▼

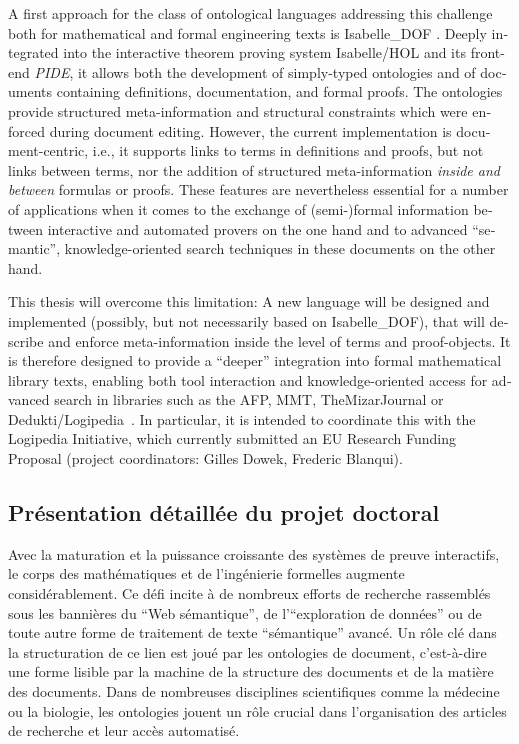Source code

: \documentclass[a4paper,10pt]{article}
\begin{document}
\begin{english}
A first approach for the class of ontological languages
addressing this challenge
both for mathematical and formal engineering texts is
Isabelle\_DOF
\cite{
  Brucker-ea.Using-CICM18,
  BruckerWolff.Design-SEFM19,
  BruckerWolff.Certif-IFM19%
}.
Deeply integrated into the interactive theorem proving system Isabelle/HOL
and its front-end \emph{PIDE},
it allows both the development of simply-typed ontologies
and of documents containing definitions, documentation,
and formal proofs.
The ontologies provide structured meta-information and structural constraints
which were enforced during document editing.
However, the current implementation is document-centric,
i.e., it supports links to terms in definitions and proofs,
but not links between terms, nor the addition of structured meta-information
\emph{inside and between} formulas or proofs.
These features are nevertheless essential for a number of applications
when it comes to the exchange of (semi-)formal information
between interactive and automated provers on the one hand
and to advanced \enquote{semantic}, knowledge-oriented search techniques
in these documents on the other hand.

This thesis will overcome this limitation:
A new language will be designed and implemented
(possibly, but not necessarily based on Isabelle\_DOF),
that will describe and enforce meta-information
inside the level of terms and proof-objects.
It is therefore designed to provide a \enquote{deeper} integration
into formal mathematical library texts,
enabling both tool interaction and knowledge-oriented access
for advanced search in libraries such as the AFP, MMT, TheMizarJournal
or Dedukti/Logipedia~\cite{afp,mmt,TheMizarJournal,dedukti}.
In particular, it is intended to coordinate this
with the Logipedia Initiative,
which currently submitted an EU Research Funding Proposal
(project coordinators: Gilles Dowek, Frederic Blanqui).

\end{english}

\subsection*{Présentation détaillée du projet doctoral}

Avec la maturation et la puissance croissante
des systèmes de preuve interactifs,
le corps des mathématiques et de l'ingénierie formelles augmente considérablement.
Ce défi incite à de nombreux efforts de recherche
rassemblés sous les bannières du \enquote{Web sémantique},
de l'\enquote{exploration de données}
ou de toute autre forme de traitement de texte \enquote{sémantique} avancé.
Un rôle clé dans la structuration de ce lien est joué
par les ontologies de document,
c'est-à-dire une forme lisible par la machine de la structure des documents
et de la matière des documents.
Dans de nombreuses disciplines scientifiques comme la médecine ou la biologie,
les ontologies jouent un rôle crucial
dans l'organisation des articles de recherche et leur accès automatisé.
\end{document}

▲

## TASK BRIEF
Above are the records; repeat exactly the lines from the one holding "which currently submitted" down to the one holding "et de la matière des documents.", end lines included.

## FINAL ANSWER
which currently submitted an EU Research Funding Proposal
(project coordinators: Gilles Dowek, Frederic Blanqui).

\end{english}

\subsection*{Présentation détaillée du projet doctoral}

Avec la maturation et la puissance croissante
des systèmes de preuve interactifs,
le corps des mathématiques et de l'ingénierie formelles augmente considérablement.
Ce défi incite à de nombreux efforts de recherche
rassemblés sous les bannières du \enquote{Web sémantique},
de l'\enquote{exploration de données}
ou de toute autre forme de traitement de texte \enquote{sémantique} avancé.
Un rôle clé dans la structuration de ce lien est joué
par les ontologies de document,
c'est-à-dire une forme lisible par la machine de la structure des documents
et de la matière des documents.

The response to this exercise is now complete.